# Canon officially announces the Canon EOS Rebel T8i/850D



## Canon Rumors Guy (Feb 13, 2020)

> New Camera Delivers Vertical Video and Advanced Control for Maximum Creative Output
> *MELVILLE, N.Y., February 12, 2020* –– Whatever your family dynamic, there are certain moments with the ones you love that deserve to be remembered. In the spirit of capturing powerful moments that last a lifetime, Canon U.S.A., Inc., a leader in digital imaging solutions, unveiled today the Canon EOS Rebel T8i. The newest and highest-performing Rebel camera within the Canon lineup features the DIGIC 8 Image Processor, eye-detection in live view, 4K video, clean 4K HDMI outputˆ, and is the first EOS DSLR with vertical video1 all within a compact and lightweight body to bring photography and videos to life.
> 
> “Our commitment to high-quality and high-performing DSLR cameras is unwavering,” said Kazuto Ogawa, president and chief operating officer, Canon U.S.A., Inc. “Visual storytelling is not one size fits all, and in order to encourage our current and future customers to explore their content...



Continue reading...


----------



## addola (Feb 13, 2020)

Vertical video?! I guess that's useful for social networks since many people access them on smartphones. How about a way to seamlessly stream, though?


----------



## Woody (Feb 13, 2020)

Are 4k video clips on the sensor cropped?

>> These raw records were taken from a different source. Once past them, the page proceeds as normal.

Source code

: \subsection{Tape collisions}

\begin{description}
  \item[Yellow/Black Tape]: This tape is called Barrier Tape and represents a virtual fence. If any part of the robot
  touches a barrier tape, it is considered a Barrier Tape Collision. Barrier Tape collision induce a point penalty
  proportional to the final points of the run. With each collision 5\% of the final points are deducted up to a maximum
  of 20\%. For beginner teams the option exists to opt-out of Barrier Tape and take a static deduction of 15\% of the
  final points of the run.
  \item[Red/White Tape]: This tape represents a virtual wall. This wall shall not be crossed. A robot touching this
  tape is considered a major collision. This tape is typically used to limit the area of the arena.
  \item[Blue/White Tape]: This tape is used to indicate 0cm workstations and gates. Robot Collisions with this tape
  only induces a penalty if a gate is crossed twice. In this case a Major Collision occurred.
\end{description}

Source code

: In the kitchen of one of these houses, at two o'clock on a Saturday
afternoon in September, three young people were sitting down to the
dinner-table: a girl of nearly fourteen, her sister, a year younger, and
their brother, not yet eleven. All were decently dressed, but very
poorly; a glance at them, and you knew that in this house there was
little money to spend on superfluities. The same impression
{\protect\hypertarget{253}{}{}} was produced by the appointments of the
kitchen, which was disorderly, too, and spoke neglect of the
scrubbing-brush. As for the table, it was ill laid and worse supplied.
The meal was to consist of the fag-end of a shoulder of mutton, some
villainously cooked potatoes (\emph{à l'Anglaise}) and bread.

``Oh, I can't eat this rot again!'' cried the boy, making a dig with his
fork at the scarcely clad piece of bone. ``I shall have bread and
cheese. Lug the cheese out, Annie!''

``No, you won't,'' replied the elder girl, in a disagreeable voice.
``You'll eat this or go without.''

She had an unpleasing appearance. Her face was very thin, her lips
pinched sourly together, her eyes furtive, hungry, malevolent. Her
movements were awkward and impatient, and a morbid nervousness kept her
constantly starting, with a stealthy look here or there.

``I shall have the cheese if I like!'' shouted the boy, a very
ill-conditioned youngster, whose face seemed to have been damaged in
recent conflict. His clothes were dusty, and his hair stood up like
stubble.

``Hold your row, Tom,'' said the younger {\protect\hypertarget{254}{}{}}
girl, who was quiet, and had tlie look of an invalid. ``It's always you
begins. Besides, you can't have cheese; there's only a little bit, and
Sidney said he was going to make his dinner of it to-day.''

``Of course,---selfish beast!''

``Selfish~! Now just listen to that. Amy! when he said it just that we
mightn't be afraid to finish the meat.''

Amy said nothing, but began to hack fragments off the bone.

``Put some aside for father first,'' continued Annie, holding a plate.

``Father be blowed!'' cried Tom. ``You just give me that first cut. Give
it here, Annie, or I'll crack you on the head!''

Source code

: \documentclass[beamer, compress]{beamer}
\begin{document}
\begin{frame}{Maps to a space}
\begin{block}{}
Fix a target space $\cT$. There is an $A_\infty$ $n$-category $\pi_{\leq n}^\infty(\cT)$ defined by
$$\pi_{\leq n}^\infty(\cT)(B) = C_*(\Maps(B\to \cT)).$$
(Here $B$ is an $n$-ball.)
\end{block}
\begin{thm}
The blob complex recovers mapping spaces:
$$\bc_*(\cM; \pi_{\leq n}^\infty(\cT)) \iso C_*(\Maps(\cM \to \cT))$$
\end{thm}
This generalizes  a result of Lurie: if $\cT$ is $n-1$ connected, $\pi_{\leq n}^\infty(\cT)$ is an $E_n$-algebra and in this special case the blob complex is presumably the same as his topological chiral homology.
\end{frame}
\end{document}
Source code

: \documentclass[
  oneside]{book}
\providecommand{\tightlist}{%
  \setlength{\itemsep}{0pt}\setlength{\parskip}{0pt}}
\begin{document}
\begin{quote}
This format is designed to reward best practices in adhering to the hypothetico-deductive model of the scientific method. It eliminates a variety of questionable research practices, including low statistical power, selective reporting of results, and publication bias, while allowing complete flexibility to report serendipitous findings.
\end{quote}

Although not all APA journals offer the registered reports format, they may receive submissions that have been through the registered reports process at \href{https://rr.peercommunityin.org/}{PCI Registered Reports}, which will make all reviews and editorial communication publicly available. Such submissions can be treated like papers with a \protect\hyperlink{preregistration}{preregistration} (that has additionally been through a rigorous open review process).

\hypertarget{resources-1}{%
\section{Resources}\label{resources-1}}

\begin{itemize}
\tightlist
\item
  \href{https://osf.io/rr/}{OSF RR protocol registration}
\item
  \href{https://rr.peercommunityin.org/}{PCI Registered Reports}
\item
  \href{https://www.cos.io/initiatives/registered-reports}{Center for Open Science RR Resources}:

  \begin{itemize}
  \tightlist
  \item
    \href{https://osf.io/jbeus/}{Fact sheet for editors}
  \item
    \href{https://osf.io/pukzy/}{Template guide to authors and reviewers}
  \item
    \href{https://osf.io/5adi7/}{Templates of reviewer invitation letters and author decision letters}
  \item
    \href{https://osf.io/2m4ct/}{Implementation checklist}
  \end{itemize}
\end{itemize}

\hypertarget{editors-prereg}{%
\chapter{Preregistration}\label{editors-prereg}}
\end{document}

PS: Seems that 90D can shoot 4k video with no crop, so I suppose the 850D should be the same.


----------



## addola (Feb 13, 2020)

Woody said:


> Are 4k video clips on the sensor cropped?
> 
> PS: Seems that 90D can shoot 4k video with no crop, so I suppose the 850D should be the same.



Cropped, and contrast-based AF only in 4K.

The official video on CanonUSA YouTube channel said: "UHD 4K video is available at 24p. Uncropped Full HD video can be recorded at up to 60p"





To me, this looks like a DSLR version of the M50 with minor enhancements. T8i, M50, and the 90D all use DIGIC 8 processor so I am guessing it has to do with how they do readouts from their newer sensors.


----------



## slclick (Feb 13, 2020)

It's pretty amazing to think the Rebel line would grow into these specs one day, it's a lot of camera! What an fantastic way to start your journey in the craft.


----------



## IcyBergs (Feb 13, 2020)

Was there some other announcement today? Pretty quiet on this thread...


----------



## slclick (Feb 13, 2020)

IcyBergs said:


> Was there some other announcement today? Pretty quiet on this thread...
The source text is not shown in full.